▶ **TASK INSTRUCTIONS**: Every line of the records that holds the word "documentation" should be copied.

▶ **DATA FOR PROCESSING**:
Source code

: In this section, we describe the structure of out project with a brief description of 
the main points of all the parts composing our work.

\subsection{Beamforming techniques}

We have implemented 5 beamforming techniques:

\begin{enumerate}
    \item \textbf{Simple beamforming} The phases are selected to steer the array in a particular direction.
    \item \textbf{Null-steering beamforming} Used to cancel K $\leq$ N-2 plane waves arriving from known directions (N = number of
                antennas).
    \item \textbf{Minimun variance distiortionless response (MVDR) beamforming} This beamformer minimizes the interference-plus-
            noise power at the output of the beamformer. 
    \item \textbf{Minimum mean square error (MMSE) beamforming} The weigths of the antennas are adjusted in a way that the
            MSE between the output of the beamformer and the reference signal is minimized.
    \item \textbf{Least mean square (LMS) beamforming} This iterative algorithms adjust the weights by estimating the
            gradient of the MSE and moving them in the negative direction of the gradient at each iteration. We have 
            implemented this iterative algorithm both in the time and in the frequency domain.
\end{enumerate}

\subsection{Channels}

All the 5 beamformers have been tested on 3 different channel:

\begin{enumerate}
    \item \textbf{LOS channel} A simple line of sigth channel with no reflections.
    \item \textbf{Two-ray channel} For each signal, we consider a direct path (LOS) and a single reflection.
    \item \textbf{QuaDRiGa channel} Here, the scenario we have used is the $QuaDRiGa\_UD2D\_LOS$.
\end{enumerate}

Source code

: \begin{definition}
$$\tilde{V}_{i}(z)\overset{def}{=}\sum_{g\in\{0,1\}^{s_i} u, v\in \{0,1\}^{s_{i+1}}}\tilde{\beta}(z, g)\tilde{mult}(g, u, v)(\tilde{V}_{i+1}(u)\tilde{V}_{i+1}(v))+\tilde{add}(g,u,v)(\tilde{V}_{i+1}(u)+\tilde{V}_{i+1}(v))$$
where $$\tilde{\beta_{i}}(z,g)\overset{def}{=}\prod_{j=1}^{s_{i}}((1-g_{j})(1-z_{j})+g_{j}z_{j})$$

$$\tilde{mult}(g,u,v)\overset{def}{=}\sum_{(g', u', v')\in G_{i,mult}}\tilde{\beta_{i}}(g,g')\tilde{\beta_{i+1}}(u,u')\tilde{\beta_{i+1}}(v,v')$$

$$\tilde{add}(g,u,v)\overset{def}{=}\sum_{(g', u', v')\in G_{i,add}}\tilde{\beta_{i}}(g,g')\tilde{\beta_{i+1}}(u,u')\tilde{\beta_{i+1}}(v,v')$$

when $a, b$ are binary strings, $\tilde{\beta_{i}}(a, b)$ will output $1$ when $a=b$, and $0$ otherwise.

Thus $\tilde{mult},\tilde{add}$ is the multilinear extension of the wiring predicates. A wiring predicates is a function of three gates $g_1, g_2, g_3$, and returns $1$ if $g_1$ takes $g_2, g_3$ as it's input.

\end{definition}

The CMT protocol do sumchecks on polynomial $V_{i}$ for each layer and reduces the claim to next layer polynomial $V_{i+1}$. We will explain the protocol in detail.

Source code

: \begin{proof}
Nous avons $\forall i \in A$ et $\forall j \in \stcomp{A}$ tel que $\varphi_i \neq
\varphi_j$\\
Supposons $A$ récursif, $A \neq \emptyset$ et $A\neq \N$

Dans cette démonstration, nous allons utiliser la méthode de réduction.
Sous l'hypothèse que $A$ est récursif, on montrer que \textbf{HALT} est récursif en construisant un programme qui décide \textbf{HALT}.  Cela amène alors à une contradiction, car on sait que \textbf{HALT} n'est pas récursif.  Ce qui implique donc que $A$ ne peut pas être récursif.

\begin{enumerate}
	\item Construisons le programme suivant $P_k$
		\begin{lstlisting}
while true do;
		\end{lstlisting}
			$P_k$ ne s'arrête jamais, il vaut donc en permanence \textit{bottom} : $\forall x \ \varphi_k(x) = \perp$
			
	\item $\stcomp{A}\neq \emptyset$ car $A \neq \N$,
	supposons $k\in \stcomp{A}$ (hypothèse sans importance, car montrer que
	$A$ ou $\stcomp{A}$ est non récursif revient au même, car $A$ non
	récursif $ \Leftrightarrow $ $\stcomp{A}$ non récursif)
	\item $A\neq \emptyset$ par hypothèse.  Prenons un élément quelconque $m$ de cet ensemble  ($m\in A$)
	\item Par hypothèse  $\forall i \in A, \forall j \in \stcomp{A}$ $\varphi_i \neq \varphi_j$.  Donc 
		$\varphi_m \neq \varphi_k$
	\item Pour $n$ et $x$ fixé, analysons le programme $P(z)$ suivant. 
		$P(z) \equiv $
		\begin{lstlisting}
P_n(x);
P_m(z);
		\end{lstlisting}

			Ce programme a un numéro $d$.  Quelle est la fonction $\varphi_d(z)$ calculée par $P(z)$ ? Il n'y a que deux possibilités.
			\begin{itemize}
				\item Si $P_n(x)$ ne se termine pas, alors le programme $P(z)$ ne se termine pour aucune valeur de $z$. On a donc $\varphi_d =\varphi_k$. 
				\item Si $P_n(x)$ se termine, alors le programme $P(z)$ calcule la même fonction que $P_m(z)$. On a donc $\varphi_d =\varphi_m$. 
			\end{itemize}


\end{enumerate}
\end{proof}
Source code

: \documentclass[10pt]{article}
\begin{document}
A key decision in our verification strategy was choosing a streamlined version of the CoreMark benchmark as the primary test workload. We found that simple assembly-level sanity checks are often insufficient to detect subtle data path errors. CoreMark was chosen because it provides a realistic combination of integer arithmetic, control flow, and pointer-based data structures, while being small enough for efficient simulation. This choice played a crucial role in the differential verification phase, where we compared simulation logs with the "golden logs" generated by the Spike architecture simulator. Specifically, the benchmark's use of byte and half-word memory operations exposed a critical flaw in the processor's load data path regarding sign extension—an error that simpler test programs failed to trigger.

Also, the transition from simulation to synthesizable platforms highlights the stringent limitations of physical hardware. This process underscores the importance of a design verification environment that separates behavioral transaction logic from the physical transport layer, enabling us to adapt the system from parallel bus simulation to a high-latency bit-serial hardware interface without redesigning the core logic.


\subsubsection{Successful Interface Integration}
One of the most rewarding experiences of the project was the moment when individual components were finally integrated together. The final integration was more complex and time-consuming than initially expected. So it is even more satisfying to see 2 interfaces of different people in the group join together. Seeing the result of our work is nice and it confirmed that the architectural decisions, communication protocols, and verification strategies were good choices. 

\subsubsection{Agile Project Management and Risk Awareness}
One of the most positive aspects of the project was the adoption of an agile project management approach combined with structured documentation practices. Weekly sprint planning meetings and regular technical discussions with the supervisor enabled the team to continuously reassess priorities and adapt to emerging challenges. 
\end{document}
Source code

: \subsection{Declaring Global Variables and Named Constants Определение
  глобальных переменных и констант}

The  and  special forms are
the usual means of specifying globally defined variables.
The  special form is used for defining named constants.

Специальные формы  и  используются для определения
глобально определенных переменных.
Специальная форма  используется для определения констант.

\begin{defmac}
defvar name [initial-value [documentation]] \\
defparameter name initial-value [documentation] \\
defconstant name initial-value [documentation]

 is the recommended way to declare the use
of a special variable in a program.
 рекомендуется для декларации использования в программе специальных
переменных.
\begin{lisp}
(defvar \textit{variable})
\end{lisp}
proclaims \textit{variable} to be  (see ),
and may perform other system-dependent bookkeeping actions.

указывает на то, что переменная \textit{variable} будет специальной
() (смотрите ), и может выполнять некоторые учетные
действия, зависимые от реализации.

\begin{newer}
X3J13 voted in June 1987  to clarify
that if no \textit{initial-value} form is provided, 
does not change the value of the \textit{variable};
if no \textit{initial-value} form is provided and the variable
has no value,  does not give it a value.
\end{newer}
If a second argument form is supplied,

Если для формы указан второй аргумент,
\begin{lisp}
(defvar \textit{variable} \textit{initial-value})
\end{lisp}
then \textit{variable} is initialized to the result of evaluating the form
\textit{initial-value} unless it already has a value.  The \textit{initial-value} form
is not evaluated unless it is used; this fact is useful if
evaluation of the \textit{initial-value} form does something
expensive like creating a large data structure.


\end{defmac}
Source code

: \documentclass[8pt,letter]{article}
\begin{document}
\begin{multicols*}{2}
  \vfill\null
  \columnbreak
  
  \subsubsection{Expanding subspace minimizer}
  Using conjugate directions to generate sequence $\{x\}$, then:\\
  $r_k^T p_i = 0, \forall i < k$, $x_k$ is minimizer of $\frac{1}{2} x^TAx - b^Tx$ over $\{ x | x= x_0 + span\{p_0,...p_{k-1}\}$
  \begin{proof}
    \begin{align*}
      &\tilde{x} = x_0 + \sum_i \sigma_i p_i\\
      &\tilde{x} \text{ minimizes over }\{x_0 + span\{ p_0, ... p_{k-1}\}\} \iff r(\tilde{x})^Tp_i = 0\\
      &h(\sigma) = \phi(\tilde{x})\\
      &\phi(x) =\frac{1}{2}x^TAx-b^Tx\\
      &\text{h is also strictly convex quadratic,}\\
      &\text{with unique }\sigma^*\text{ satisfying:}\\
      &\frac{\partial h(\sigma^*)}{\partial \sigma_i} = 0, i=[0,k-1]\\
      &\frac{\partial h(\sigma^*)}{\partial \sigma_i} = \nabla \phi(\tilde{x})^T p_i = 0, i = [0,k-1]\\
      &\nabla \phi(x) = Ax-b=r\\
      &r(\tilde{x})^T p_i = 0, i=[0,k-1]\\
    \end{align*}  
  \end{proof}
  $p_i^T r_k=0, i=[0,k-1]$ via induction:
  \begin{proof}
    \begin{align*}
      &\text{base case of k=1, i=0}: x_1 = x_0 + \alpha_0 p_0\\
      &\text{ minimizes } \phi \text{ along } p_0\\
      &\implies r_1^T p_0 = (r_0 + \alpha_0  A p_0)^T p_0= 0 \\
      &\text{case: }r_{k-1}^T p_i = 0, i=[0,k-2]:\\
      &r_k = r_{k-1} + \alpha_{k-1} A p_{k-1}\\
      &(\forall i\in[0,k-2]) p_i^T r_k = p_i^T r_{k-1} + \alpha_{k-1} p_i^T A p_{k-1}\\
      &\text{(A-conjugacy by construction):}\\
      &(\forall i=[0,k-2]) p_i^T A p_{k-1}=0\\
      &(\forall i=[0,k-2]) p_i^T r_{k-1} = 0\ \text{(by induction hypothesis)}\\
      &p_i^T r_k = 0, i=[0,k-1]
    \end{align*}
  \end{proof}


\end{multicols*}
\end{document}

▶ **OUTPUT**:
One of the most positive aspects of the project was the adoption of an agile project management approach combined with structured documentation practices. Weekly sprint planning meetings and regular technical discussions with the supervisor enabled the team to continuously reassess priorities and adapt to emerging challenges. 
defvar name [initial-value [documentation]] \\
defparameter name initial-value [documentation] \\
defconstant name initial-value [documentation]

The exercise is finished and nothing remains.